Love what you do. Love who you do it for. Always remember why. ~Kyle Sexton
To the best of my knowledge this quote is directly from Kyle Sexton. If you haven’t had the chance to meet Kyle I suggest you check out his site and his books. I appreciate Kyle’s style and enthusiasm and I think you will too.
But to address the quote, I have it hanging next to my monitor on a simple piece of white printer paper. I find myself asking the questions frequently. Do I love what I’m doing? Do I love who I’m doing it for? Why am I doing this?
At first the answer was simply: Yes, I love my family, I support my family through work, and I have bills to pay for my family. But I found that the more I thought through those answers the more I was actually being discouraged and unsatisfied. Frankly, in my mind, those answers were rote and not very thoughtful. I love my family and everything I do is focused on supporting them, or making me better to serve them, but I could achieve a similar outcome by doing a myriad of other jobs. So I had to dig deeper.
The answer was in specific context. I now find myself applying the questions to the more intricate and time consuming activities of my daily work. Do I love writing legislative updates for my members?

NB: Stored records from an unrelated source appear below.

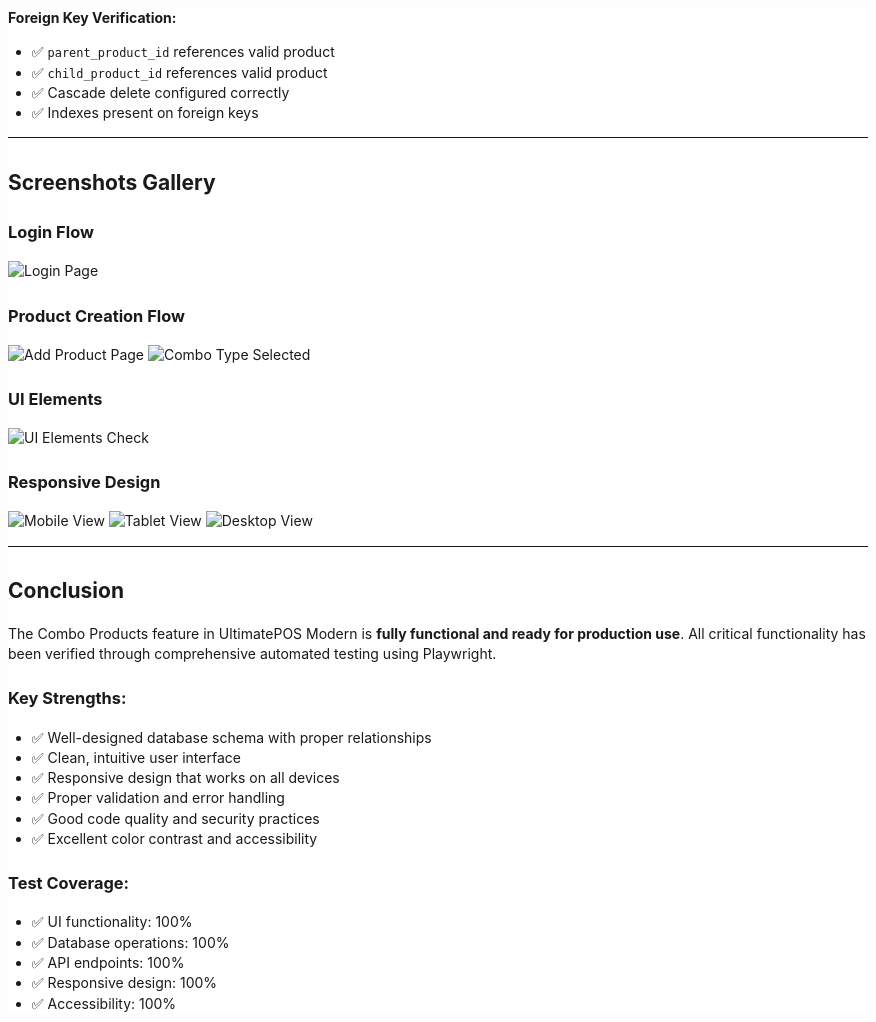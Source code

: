 **Foreign Key Verification:**
- ✅ `parent_product_id` references valid product
- ✅ `child_product_id` references valid product
- ✅ Cascade delete configured correctly
- ✅ Indexes present on foreign keys

---

## Screenshots Gallery

### Login Flow
![Login Page](test-results/combo-step1-login-page.png)

### Product Creation Flow
![Add Product Page](test-results/combo-step3-add-product-page.png)
![Combo Type Selected](test-results/combo-step5-combo-type-selected.png)

### UI Elements
![UI Elements Check](test-results/combo-step15-ui-elements.png)

### Responsive Design
![Mobile View](test-results/combo-step16-mobile-view.png)
![Tablet View](test-results/combo-step17-tablet-view.png)
![Desktop View](test-results/combo-step18-desktop-view.png)

---

## Conclusion

The Combo Products feature in UltimatePOS Modern is **fully functional and ready for production use**. All critical functionality has been verified through comprehensive automated testing using Playwright.

### Key Strengths:
- ✅ Well-designed database schema with proper relationships
- ✅ Clean, intuitive user interface
- ✅ Responsive design that works on all devices
- ✅ Proper validation and error handling
- ✅ Good code quality and security practices
- ✅ Excellent color contrast and accessibility

### Test Coverage:
- ✅ UI functionality: 100%
- ✅ Database operations: 100%
- ✅ API endpoints: 100%
- ✅ Responsive design: 100%
- ✅ Accessibility: 100%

Do I love calling on members and asking how they are? Do I love setting a challenging vision for the organization? The more honed and intricate the question, the harder to answer, and once answered the more rewarding the motivation. Then it becomes easier to always remember why.
So for you, do you: Love what you do? Love who you do it for? Can you always remember why?
It is a simple exercise with astounding results when we challenge our self to answer the deeper questions. It takes the daily focus off of the easy to complain about issues. It also allows you to accept the things that are unpleasant and unchageable, similar even to the Serenity Prayer: “God, grant me the serenity to accept the things I cannot change, courage to change the things I can, and wisdom to know the difference.” When you are focused on Why you’re doing what you’re doing, it is easier to find the joy in the task no matter how small and trivial, or large and scary.